Pittsburgh Pirates
- Third baseman
- Born: June 19, 2004 (age 22) Atlanta, Georgia, U.S.
- Bats: RightThrows: Right
- Stats at Baseball Reference

= Tre Phelps =

American baseball player (born 2004)

Edward Charles "Tre" Phelps III (born June 19, 2004) is an American professional baseball third baseman in the Pittsburgh Pirates organization.

== Amateur career ==
Phelps attended Georgia Premier Academy in Statesboro, Georgia. As a senior, he batted .275 with one home run and 25 RBI in 37 games. Following his high school career, he committed to play college baseball at the University of Georgia.

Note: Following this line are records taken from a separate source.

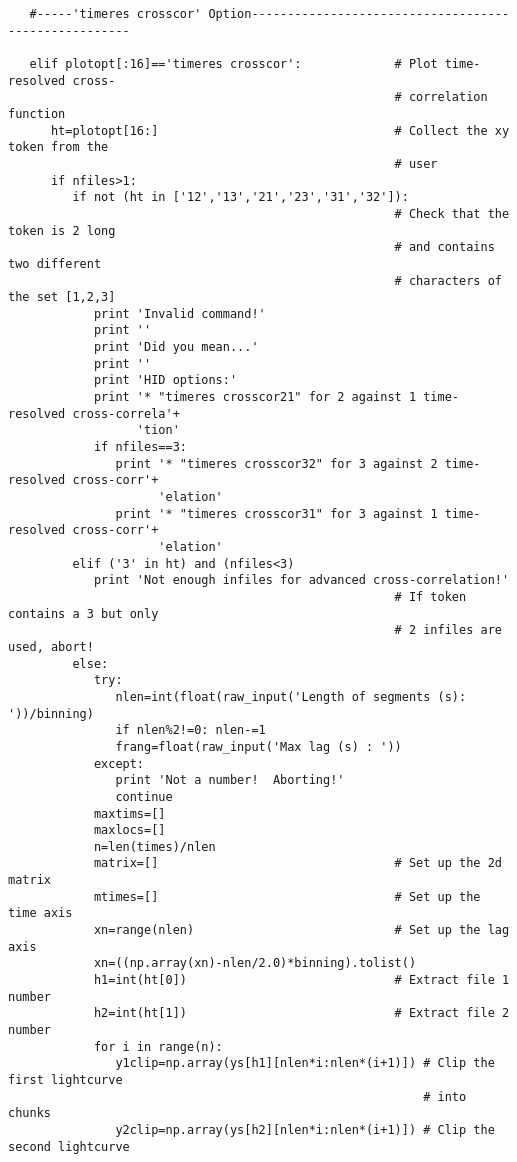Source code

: \begin{verbatim}
   #-----'timeres crosscor' Option-----------------------------------------------------

   elif plotopt[:16]=='timeres crosscor':             # Plot time-resolved cross-
                                                      # correlation function
      ht=plotopt[16:]                                 # Collect the xy token from the
                                                      # user
      if nfiles>1:
         if not (ht in ['12','13','21','23','31','32']):
                                                      # Check that the token is 2 long
                                                      # and contains two different
                                                      # characters of the set [1,2,3]
            print 'Invalid command!'
            print ''
            print 'Did you mean...'
            print ''
            print 'HID options:'
            print '* "timeres crosscor21" for 2 against 1 time-resolved cross-correla'+
                  'tion'
            if nfiles==3:
               print '* "timeres crosscor32" for 3 against 2 time-resolved cross-corr'+
                     'elation'
               print '* "timeres crosscor31" for 3 against 1 time-resolved cross-corr'+
                     'elation'
         elif ('3' in ht) and (nfiles<3)
            print 'Not enough infiles for advanced cross-correlation!'
                                                      # If token contains a 3 but only
                                                      # 2 infiles are used, abort!
         else:
            try:
               nlen=int(float(raw_input('Length of segments (s): '))/binning)
               if nlen%2!=0: nlen-=1
               frang=float(raw_input('Max lag (s) : '))
            except:
               print 'Not a number!  Aborting!'
               continue
            maxtims=[]
            maxlocs=[]
            n=len(times)/nlen
            matrix=[]                                 # Set up the 2d matrix
            mtimes=[]                                 # Set up the time axis
            xn=range(nlen)                            # Set up the lag axis
            xn=((np.array(xn)-nlen/2.0)*binning).tolist()
            h1=int(ht[0])                             # Extract file 1 number
            h2=int(ht[1])                             # Extract file 2 number
            for i in range(n):
               y1clip=np.array(ys[h1][nlen*i:nlen*(i+1)]) # Clip the first lightcurve
                                                          # into chunks
               y2clip=np.array(ys[h2][nlen*i:nlen*(i+1)]) # Clip the second lightcurve

\end{verbatim}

As a true freshman with the Bulldogs in 2024, Phelps made an immediate impact, batting .353 with 12 home runs and 40 RBIs. Following the season, he was named a second-team Freshman All-American by the National Collegiate Baseball Writers Association (NCBWA) and earned Freshman All-SEC honors. During his sophomore season in 2025, Phelps batted .318 with 14 doubles, 10 home runs, and 44 RBIs. After the season, he announced that he would return to Georgia for his junior year instead of declaring for the 2025 Major League Baseball draft. Phelps began the 2026 season with a strong start offensively, emerging as one of Georgia's leading hitters. At the end of the regular season, Phelps earned All-SEC First Team and SEC All-Defensive Team honors. During Georgia's third game of the Athens Regional, Phelps hit a go-ahead home run against Liberty to give the Bulldogs the lead. He was subsequently ejected for excessive celebration following the home run and received a one-game suspension, forcing him to miss Georgia's opener against Mississippi State in the Athens Super Regional.

== Professional career ==
Phelps was selected by the Pittsburgh Pirates in the ninth round of the 2026 Major League Baseball draft and signed with the team on July 17, 2026.